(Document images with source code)
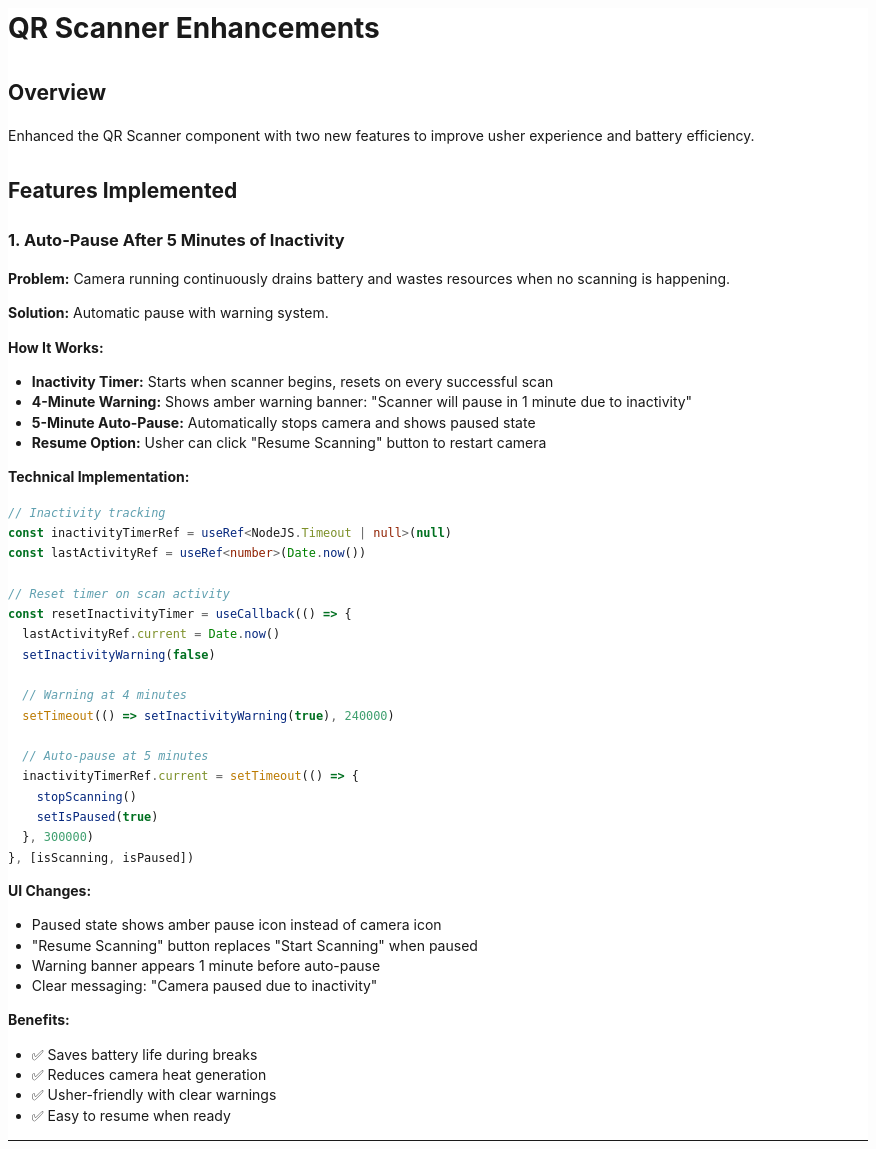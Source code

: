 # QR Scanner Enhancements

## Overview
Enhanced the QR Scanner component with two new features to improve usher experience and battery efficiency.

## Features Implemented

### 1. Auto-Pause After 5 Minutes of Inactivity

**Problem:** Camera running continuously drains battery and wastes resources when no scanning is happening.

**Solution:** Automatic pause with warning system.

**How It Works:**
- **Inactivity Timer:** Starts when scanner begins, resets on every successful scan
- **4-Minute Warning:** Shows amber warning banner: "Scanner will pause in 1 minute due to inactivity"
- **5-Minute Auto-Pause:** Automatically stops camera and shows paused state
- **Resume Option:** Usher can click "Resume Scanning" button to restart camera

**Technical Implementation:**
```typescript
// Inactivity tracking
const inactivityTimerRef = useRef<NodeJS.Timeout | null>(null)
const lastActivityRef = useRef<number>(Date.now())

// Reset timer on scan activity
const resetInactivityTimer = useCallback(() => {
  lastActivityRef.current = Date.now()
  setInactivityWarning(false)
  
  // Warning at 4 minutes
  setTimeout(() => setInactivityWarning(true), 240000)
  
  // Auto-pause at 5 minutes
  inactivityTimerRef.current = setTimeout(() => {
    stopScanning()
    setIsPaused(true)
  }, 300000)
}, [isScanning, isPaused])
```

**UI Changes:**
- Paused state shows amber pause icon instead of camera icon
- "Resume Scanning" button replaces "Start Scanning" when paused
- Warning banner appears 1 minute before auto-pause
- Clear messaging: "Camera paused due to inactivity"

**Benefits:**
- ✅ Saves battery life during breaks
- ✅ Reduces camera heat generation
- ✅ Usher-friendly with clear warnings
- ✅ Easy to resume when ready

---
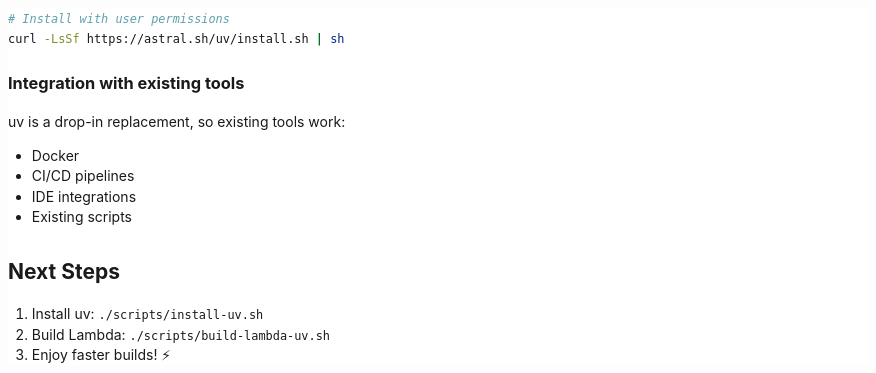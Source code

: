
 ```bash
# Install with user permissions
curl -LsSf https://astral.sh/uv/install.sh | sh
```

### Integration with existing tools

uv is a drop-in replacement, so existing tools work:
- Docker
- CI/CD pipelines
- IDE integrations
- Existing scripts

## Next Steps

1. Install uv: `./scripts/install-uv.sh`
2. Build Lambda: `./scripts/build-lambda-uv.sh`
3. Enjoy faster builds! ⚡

* Instructions to follow
Number of lines containing "const" in the data: state it and nothing more.

* Solution to the exercise
3